- [THE RECORDS]:
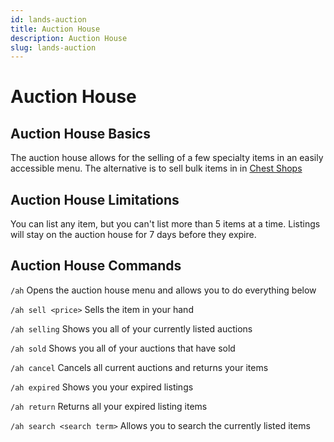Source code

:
 ```yaml
---
id: lands-auction
title: Auction House
description: Auction House
slug: lands-auction
---
```


# Auction House
## Auction House Basics
The auction house allows for the selling of a few specialty items in an easily accessible menu. The alternative is to sell bulk items in in [Chest Shops](https://rackmc.net/docs/Lands/lands-chestshops)

## Auction House Limitations
You can list any item, but you can't list more than 5 items at a time. Listings will stay on the auction house for 7 days before they expire.

## Auction House Commands
`/ah` Opens the auction house menu and allows you to do everything below

`/ah sell <price>` Sells the item in your hand

`/ah selling` Shows you all of your currently listed auctions

`/ah sold` Shows you all of your auctions that have sold

`/ah cancel` Cancels all current auctions and returns your items

`/ah expired` Shows you your expired listings

`/ah return` Returns all your expired listing items

`/ah search <search term>` Allows you to search the currently listed items
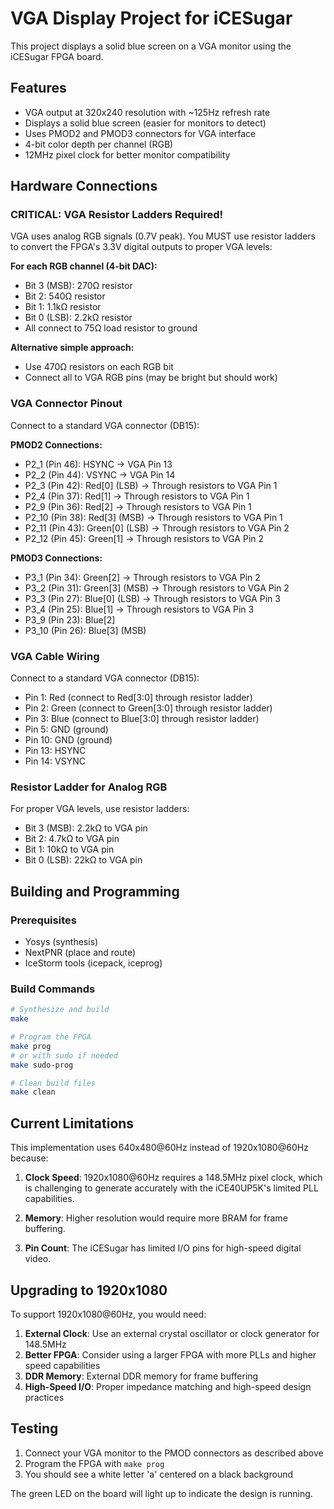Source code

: # VGA Display Project for iCESugar

This project displays a solid blue screen on a VGA monitor using the iCESugar FPGA board.

## Features
- VGA output at 320x240 resolution with ~125Hz refresh rate
- Displays a solid blue screen (easier for monitors to detect)
- Uses PMOD2 and PMOD3 connectors for VGA interface
- 4-bit color depth per channel (RGB)
- 12MHz pixel clock for better monitor compatibility

## Hardware Connections

### CRITICAL: VGA Resistor Ladders Required!
VGA uses analog RGB signals (0.7V peak). You MUST use resistor ladders to convert the FPGA's 3.3V digital outputs to proper VGA levels:

**For each RGB channel (4-bit DAC):**
- Bit 3 (MSB): 270Ω resistor
- Bit 2: 540Ω resistor  
- Bit 1: 1.1kΩ resistor
- Bit 0 (LSB): 2.2kΩ resistor
- All connect to 75Ω load resistor to ground

**Alternative simple approach:**
- Use 470Ω resistors on each RGB bit
- Connect all to VGA RGB pins (may be bright but should work)

### VGA Connector Pinout
Connect to a standard VGA connector (DB15):

**PMOD2 Connections:**
- P2_1 (Pin 46): HSYNC → VGA Pin 13
- P2_2 (Pin 44): VSYNC → VGA Pin 14
- P2_3 (Pin 42): Red[0] (LSB) → Through resistors to VGA Pin 1
- P2_4 (Pin 37): Red[1] → Through resistors to VGA Pin 1  
- P2_9 (Pin 36): Red[2] → Through resistors to VGA Pin 1
- P2_10 (Pin 38): Red[3] (MSB) → Through resistors to VGA Pin 1
- P2_11 (Pin 43): Green[0] (LSB) → Through resistors to VGA Pin 2
- P2_12 (Pin 45): Green[1] → Through resistors to VGA Pin 2

**PMOD3 Connections:**
- P3_1 (Pin 34): Green[2] → Through resistors to VGA Pin 2
- P3_2 (Pin 31): Green[3] (MSB) → Through resistors to VGA Pin 2
- P3_3 (Pin 27): Blue[0] (LSB) → Through resistors to VGA Pin 3
- P3_4 (Pin 25): Blue[1] → Through resistors to VGA Pin 3
- P3_9 (Pin 23): Blue[2]
- P3_10 (Pin 26): Blue[3] (MSB)

### VGA Cable Wiring
Connect to a standard VGA connector (DB15):
- Pin 1: Red (connect to Red[3:0] through resistor ladder)
- Pin 2: Green (connect to Green[3:0] through resistor ladder)
- Pin 3: Blue (connect to Blue[3:0] through resistor ladder)
- Pin 5: GND (ground)
- Pin 10: GND (ground)
- Pin 13: HSYNC
- Pin 14: VSYNC

### Resistor Ladder for Analog RGB
For proper VGA levels, use resistor ladders:
- Bit 3 (MSB): 2.2kΩ to VGA pin
- Bit 2: 4.7kΩ to VGA pin
- Bit 1: 10kΩ to VGA pin
- Bit 0 (LSB): 22kΩ to VGA pin

## Building and Programming

### Prerequisites
- Yosys (synthesis)
- NextPNR (place and route)
- IceStorm tools (icepack, iceprog)

### Build Commands
```bash
# Synthesize and build
make

# Program the FPGA
make prog
# or with sudo if needed
make sudo-prog

# Clean build files
make clean
```

## Current Limitations

This implementation uses 640x480@60Hz instead of 1920x1080@60Hz because:

1. **Clock Speed**: 1920x1080@60Hz requires a 148.5MHz pixel clock, which is challenging to generate accurately with the iCE40UP5K's limited PLL capabilities.

2. **Memory**: Higher resolution would require more BRAM for frame buffering.

3. **Pin Count**: The iCESugar has limited I/O pins for high-speed digital video.

## Upgrading to 1920x1080

To support 1920x1080@60Hz, you would need:

1. **External Clock**: Use an external crystal oscillator or clock generator for 148.5MHz
2. **Better FPGA**: Consider using a larger FPGA with more PLLs and higher speed capabilities
3. **DDR Memory**: External DDR memory for frame buffering
4. **High-Speed I/O**: Proper impedance matching and high-speed design practices

## Testing

1. Connect your VGA monitor to the PMOD connectors as described above
2. Program the FPGA with `make prog`
3. You should see a white letter 'a' centered on a black background

The green LED on the board will light up to indicate the design is running.
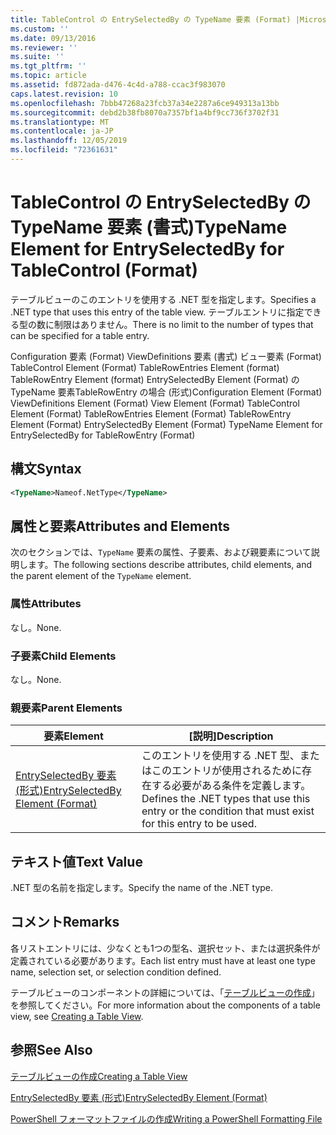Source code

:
 ```yaml
---
title: TableControl の EntrySelectedBy の TypeName 要素 (Format) |Microsoft Docs
ms.custom: ''
ms.date: 09/13/2016
ms.reviewer: ''
ms.suite: ''
ms.tgt_pltfrm: ''
ms.topic: article
ms.assetid: fd872ada-d476-4c4d-a788-ccac3f983070
caps.latest.revision: 10
ms.openlocfilehash: 7bbb47268a23fcb37a34e2287a6ce949313a13bb
ms.sourcegitcommit: debd2b38fb8070a7357bf1a4bf9cc736f3702f31
ms.translationtype: MT
ms.contentlocale: ja-JP
ms.lasthandoff: 12/05/2019
ms.locfileid: "72361631"
---
```

# <a name="typename-element-for-entryselectedby-for-tablecontrol-format"></a><span data-ttu-id="79618-102">TableControl の EntrySelectedBy の TypeName 要素 (書式)</span><span class="sxs-lookup"><span data-stu-id="79618-102">TypeName Element for EntrySelectedBy for TableControl (Format)</span></span>

<span data-ttu-id="79618-103">テーブルビューのこのエントリを使用する .NET 型を指定します。</span><span class="sxs-lookup"><span data-stu-id="79618-103">Specifies a .NET type that uses this entry of the table view.</span></span> <span data-ttu-id="79618-104">テーブルエントリに指定できる型の数に制限はありません。</span><span class="sxs-lookup"><span data-stu-id="79618-104">There is no limit to the number of types that can be specified for a table entry.</span></span>

<span data-ttu-id="79618-105">Configuration 要素 (Format) ViewDefinitions 要素 (書式) ビュー要素 (Format) TableControl Element (Format) TableRowEntries Element (format) TableRowEntry Element (format) EntrySelectedBy Element (Format) の TypeName 要素TableRowEntry の場合 (形式)</span><span class="sxs-lookup"><span data-stu-id="79618-105">Configuration Element (Format) ViewDefinitions Element (Format) View Element (Format) TableControl Element (Format) TableRowEntries Element (Format) TableRowEntry Element (Format) EntrySelectedBy Element (Format) TypeName Element for EntrySelectedBy for TableRowEntry (Format)</span></span>

## <a name="syntax"></a><span data-ttu-id="79618-106">構文</span><span class="sxs-lookup"><span data-stu-id="79618-106">Syntax</span></span>

```xml
<TypeName>Nameof.NetType</TypeName>
```

## <a name="attributes-and-elements"></a><span data-ttu-id="79618-107">属性と要素</span><span class="sxs-lookup"><span data-stu-id="79618-107">Attributes and Elements</span></span>

<span data-ttu-id="79618-108">次のセクションでは、`TypeName` 要素の属性、子要素、および親要素について説明します。</span><span class="sxs-lookup"><span data-stu-id="79618-108">The following sections describe attributes, child elements, and the parent element of the `TypeName` element.</span></span>

### <a name="attributes"></a><span data-ttu-id="79618-109">属性</span><span class="sxs-lookup"><span data-stu-id="79618-109">Attributes</span></span>

<span data-ttu-id="79618-110">なし。</span><span class="sxs-lookup"><span data-stu-id="79618-110">None.</span></span>

### <a name="child-elements"></a><span data-ttu-id="79618-111">子要素</span><span class="sxs-lookup"><span data-stu-id="79618-111">Child Elements</span></span>

<span data-ttu-id="79618-112">なし。</span><span class="sxs-lookup"><span data-stu-id="79618-112">None.</span></span>

### <a name="parent-elements"></a><span data-ttu-id="79618-113">親要素</span><span class="sxs-lookup"><span data-stu-id="79618-113">Parent Elements</span></span>

|<span data-ttu-id="79618-114">要素</span><span class="sxs-lookup"><span data-stu-id="79618-114">Element</span></span>|<span data-ttu-id="79618-115">[説明]</span><span class="sxs-lookup"><span data-stu-id="79618-115">Description</span></span>|
|-------------|-----------------|
|[<span data-ttu-id="79618-116">EntrySelectedBy 要素 (形式)</span><span class="sxs-lookup"><span data-stu-id="79618-116">EntrySelectedBy Element (Format)</span></span>](./entryselectedby-element-for-tablerowentry-for-tablecontrol-format.md)|<span data-ttu-id="79618-117">このエントリを使用する .NET 型、またはこのエントリが使用されるために存在する必要がある条件を定義します。</span><span class="sxs-lookup"><span data-stu-id="79618-117">Defines the .NET types that use this entry or the condition that must exist for this entry to be used.</span></span>|

## <a name="text-value"></a><span data-ttu-id="79618-118">テキスト値</span><span class="sxs-lookup"><span data-stu-id="79618-118">Text Value</span></span>

<span data-ttu-id="79618-119">.NET 型の名前を指定します。</span><span class="sxs-lookup"><span data-stu-id="79618-119">Specify the name of the .NET type.</span></span>

## <a name="remarks"></a><span data-ttu-id="79618-120">コメント</span><span class="sxs-lookup"><span data-stu-id="79618-120">Remarks</span></span>

<span data-ttu-id="79618-121">各リストエントリには、少なくとも1つの型名、選択セット、または選択条件が定義されている必要があります。</span><span class="sxs-lookup"><span data-stu-id="79618-121">Each list entry must have at least one type name, selection set, or selection condition defined.</span></span>

<span data-ttu-id="79618-122">テーブルビューのコンポーネントの詳細については、「[テーブルビューの作成](./creating-a-table-view.md)」を参照してください。</span><span class="sxs-lookup"><span data-stu-id="79618-122">For more information about the components of a table view, see [Creating a Table View](./creating-a-table-view.md).</span></span>

## <a name="see-also"></a><span data-ttu-id="79618-123">参照</span><span class="sxs-lookup"><span data-stu-id="79618-123">See Also</span></span>

[<span data-ttu-id="79618-124">テーブルビューの作成</span><span class="sxs-lookup"><span data-stu-id="79618-124">Creating a Table View</span></span>](./creating-a-table-view.md)

[<span data-ttu-id="79618-125">EntrySelectedBy 要素 (形式)</span><span class="sxs-lookup"><span data-stu-id="79618-125">EntrySelectedBy Element (Format)</span></span>](./entryselectedby-element-for-tablerowentry-for-tablecontrol-format.md)

[<span data-ttu-id="79618-126">PowerShell フォーマットファイルの作成</span><span class="sxs-lookup"><span data-stu-id="79618-126">Writing a PowerShell Formatting File</span></span>](./writing-a-powershell-formatting-file.md)
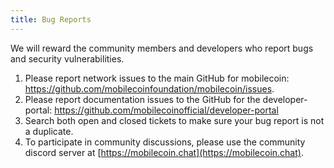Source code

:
 ```yaml
---
title: Bug Reports
---
```

We will reward the community members and developers who report bugs and security vulnerabilities.

1. Please report network issues to the main GitHub for mobilecoin: https://github.com/mobilecoinfoundation/mobilecoin/issues. 
2. Please report documentation issues to the GitHub for the developer-portal: https://github.com/mobilecoinofficial/developer-portal
3. Search both open and closed tickets to make sure your bug report is not a duplicate.
4. To participate in community discussions, please use the community discord server at [https://mobilecoin.chat](https://mobilecoin.chat).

- [WORK TO COMPLETE]:
Give back, word for word, only the lines above from the line holding "- P3_3 (Pin" to the line holding "- Bit 1: 10kΩ to VGA pin", both included.

- [ANSWER TO THIS PROBLEM]:
- P3_3 (Pin 27): Blue[0] (LSB) → Through resistors to VGA Pin 3
- P3_4 (Pin 25): Blue[1] → Through resistors to VGA Pin 3
- P3_9 (Pin 23): Blue[2]
- P3_10 (Pin 26): Blue[3] (MSB)

### VGA Cable Wiring
Connect to a standard VGA connector (DB15):
- Pin 1: Red (connect to Red[3:0] through resistor ladder)
- Pin 2: Green (connect to Green[3:0] through resistor ladder)
- Pin 3: Blue (connect to Blue[3:0] through resistor ladder)
- Pin 5: GND (ground)
- Pin 10: GND (ground)
- Pin 13: HSYNC
- Pin 14: VSYNC

### Resistor Ladder for Analog RGB
For proper VGA levels, use resistor ladders:
- Bit 3 (MSB): 2.2kΩ to VGA pin
- Bit 2: 4.7kΩ to VGA pin
- Bit 1: 10kΩ to VGA pin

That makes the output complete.